Factory on the Moon: 1940

yuri makoto

0. 宇宙のこと

知性と情報の境界線はなんだろうか。


知性と情報の根源的な違いとは、それ自身が自律的に変化するか否かだと私は考える。知性を司る構造、知性の宿るゆりかご。媒介とする器はそれぞれ違えど、自らを変化させていきながら自我を平衡状態に保つことができるかどうか、であると思っている。


知性に目的はあるだろうか。


生存?それは違う。生存と種の維持を目的とした知性が息づいてきただけ。では知性はどこに向かうのか?時間はどこまで進むのか?なぜ時間に方向性が?宇宙に始まりがあったなら…。

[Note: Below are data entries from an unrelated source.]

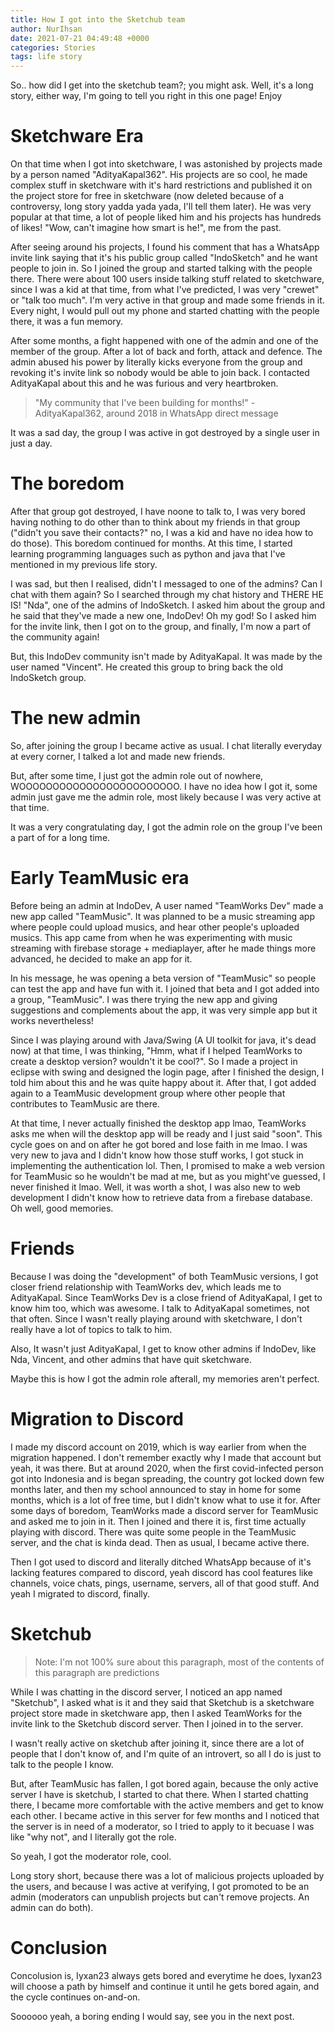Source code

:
 ```yaml
---
title: How I got into the Sketchub team
author: NurIhsan
date: 2021-07-21 04:49:48 +0000
categories: Stories
tags: life story
---
```


So.. how did I get into the sketchub team?; you might ask. Well, it's a long story, either way, I'm going to tell you right in this one page! Enjoy

# Sketchware Era
On that time when I got into sketchware, I was astonished by projects made by a person named "AdityaKapal362". His projects are so cool, he made complex stuff in sketchware with it's hard restrictions and published it on the project store for free in sketchware (now deleted because of a controversy, long story yadda yada yada, I'll tell them later). He was very popular at that time, a lot of people liked him and his projects has hundreds of likes! "Wow, can't imagine how smart is he!", me from the past. 

After seeing around his projects, I found his comment that has a WhatsApp invite link saying that it's his public group called "IndoSketch" and he want people to join in. So I joined the group and started talking with the people there. There were about 100 users inside talking stuff related to sketchware, since I was a kid at that time, from what I've predicted, I was very "crewet" or "talk too much". I'm very active in that group and made some friends in it. Every night, I would pull out my phone and started chatting with the people there, it was a fun memory.

After some months, a fight happened with one of the admin and one of the member of the group. After a lot of back and forth, attack and defence. The admin abused his power by literally kicks everyone from the group and revoking it's invite link so nobody would be able to join back. I contacted AdityaKapal about this and he was furious and very heartbroken.

> "My community that I've been building for months!" - AdityaKapal362, around 2018 in WhatsApp direct message

It was a sad day, the group I was active in got destroyed by a single user in just a day.

# The boredom
After that group got destroyed, I have noone to talk to, I was very bored having nothing to do other than to think about my friends in that group ("didn't you save their contacts?" no, I was a kid and have no idea how to do those). This boredom continued for months. At this time, I started learning programming languages such as python and java that I've mentioned in my previous life story.

I was sad, but then I realised, didn't I messaged to one of the admins? Can I chat with them again? So I searched through my chat history and THERE HE IS! "Nda", one of the admins of IndoSketch. I asked him about the group and he said that they've made a new one, IndoDev! Oh my god! So I asked him for the invite link, then I got on to the group, and finally, I'm now a part of the community again! 

But, this IndoDev community isn't made by AdityaKapal. It was made by the user named "Vincent". He created this group to bring back the old IndoSketch group.

# The new admin
So, after joining the group I became active as usual. I chat literally everyday at every corner, I talked a lot and made new friends. 

But, after some time, I just got the admin role out of nowhere, WOOOOOOOOOOOOOOOOOOOOOOOO. I have no idea how I got it, some admin just gave me the admin role, most likely because I was very active at that time.

It was a very congratulating day, I got the admin role on the group I've been a part of for a long time.

# Early TeamMusic era
Before being an admin at IndoDev, A user named "TeamWorks Dev" made a new app called "TeamMusic". It was planned to be a music streaming app where people could upload musics, and hear other people's uploaded musics. This app came from when he was experimenting with music streaming with firebase storage + mediaplayer, after he made things more advanced, he decided to make an app for it.

In his message, he was opening a beta version of "TeamMusic" so people can test the app and have fun with it. I joined that beta and I got added into a group, "TeamMusic". I was there trying the new app and giving suggestions and complements about the app, it was very simple app but it works nevertheless!

Since I was playing around with Java/Swing (A UI toolkit for java, it's dead now) at that time, I was thinking, "Hmm, what if I helped TeamWorks to create a desktop version? wouldn't it be cool?". So I made a project in eclipse with swing and designed the login page, after I finished the design, I told him about this and he was quite happy about it. After that, I got added again to a TeamMusic development group where other people that contributes to TeamMusic are there.

At that time, I never actually finished the desktop app lmao, TeamWorks asks me when will the desktop app will be ready and I just said "soon". This cycle goes on and on after he got bored and lose faith in me lmao. I was very new to java and I didn't know how those stuff works, I got stuck in implementing the authentication lol. Then, I promised to make a web version for TeamMusic so he wouldn't be mad at me, but as you might've guessed, I never finished it lmao. Well, it was worth a shot, I was also new to web development I didn't know how to retrieve data from a firebase database. Oh well, good memories.

# Friends
Because I was doing the "development" of both TeamMusic versions, I got closer friend relationship with TeamWorks dev, which leads me to AdityaKapal. Since TeamWorks Dev is a close friend of AdityaKapal, I get to know him too, which was awesome. I talk to AdityaKapal sometimes, not that often. Since I wasn't really playing around with sketchware, I don't really have a lot of topics to talk to him.

Also, It wasn't just AdityaKapal, I get to know other admins if IndoDev, like Nda, Vincent, and other admins that have quit sketchware.

Maybe this is how I got the admin role afterall, my memories aren't perfect.

# Migration to Discord
I made my discord account on 2019, which is way earlier from when the migration happened. I don't remember exactly why I made that account but yeah, it was there. But at around 2020, when the first covid-infected person got into Indonesia and is began spreading, the country got locked down few months later, and then my school announced to stay in home for some months, which is a lot of free time, but I didn't know what to use it for. After some days of boredom, TeamWorks made a discord server for TeamMusic and asked me to join in it. Then I joined and there it is, first time actually playing with discord. There was quite some people in the TeamMusic server, and the chat is kinda dead. Then as usual, I became active there.

Then I got used to discord and literally ditched WhatsApp because of it's lacking features compared to discord, yeah discord has cool features like channels, voice chats, pings, username, servers, all of that good stuff. And yeah I migrated to discord, finally.

# Sketchub
> Note: I'm not 100% sure about this paragraph, most of the contents of this paragraph are predictions

While I was chatting in the discord server, I noticed an app named "Sketchub", I asked what is it and they said that Sketchub is a sketchware project store made in sketchware app, then I asked TeamWorks for the invite link to the Sketchub discord server. Then I joined in to the server.

I wasn't really active on sketchub after joining it, since there are a lot of people that I don't know of, and I'm quite of an introvert, so all I do is just to talk to the people I know.

But, after TeamMusic has fallen, I got bored again, because the only active server I have is sketchub, I started to chat there. When I started chatting there, I became more comfortable with the active members and get to know each other. I became active in this server for few months and I noticed that the server is in need of a moderator, so I tried to apply to it becuase I was like "why not", and I literally got the role.

So yeah, I got the moderator role, cool.

Long story short, because there was a lot of malicious projects uploaded by the users, and because I was active at verifying, I got promoted to be an admin (moderators can unpublish projects but can't remove projects. An admin can do both).

# Conclusion
Concolusion is, Iyxan23 always gets bored and everytime he does, Iyxan23 will choose a path by himself and continue it until he gets bored again, and the cycle continues on-and-on.

Soooooo yeah, a boring ending I would say, see you in the next post.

私は、夢を見ていた。そこでは、光子が生成と消滅を繰り返していた。非常に高い温度が私を包んでいた。


変化があった。


相転移した世界はあっという間に力を引き剥がし、世界を分割させ、嵐が宇宙を包んだ。再び宇宙が晴れ上がったのはそれから何十万年も経った後だった。


気の遠くなるような時間が経過し、ついに天の川が空に流れた。天の川…それは地球の友人が教えてくれた銀河の名前だった。友人と過ごしたのは恐ろしく長い時間をどうにかやり過ごすための苦肉の策だったのかもしれない。ただ、地球を見つけたのは全くの偶然だった。


私がたどり着いたときは人類は未だに争っていた。互いに条約を破り合い、そして世界がおおまかに2つの陣営に分かれて互いに殺し合った。それが終わると人々は外へ目を向け始めた。


彼らにとっては莫大とも思えるだろうエネルギーを使い、星の重力と遠心力の釣り合いが取れる軌道に小さな機械をいくつも打ち上げた。――――そう、機械。人間が自らを模して、目的があり、意思を持っているかのようにみえる素朴な構成要素の集合体だった。知性の偽物。二次的な器。それには赤ん坊が自らの指をつまんで遊ぶ児戯のようなにも似た微笑ましさがあった。


そして、すぐに自らの肉体をその外へと打ち上げるようになった。


私は夢から引き離された。機械仕掛けの肉体の呪縛は移動を困難にし、場を媒介にしていたころの郷愁だけが残った。だから、私は共にそれを祝った。人類が、宇宙へ旅立つのを。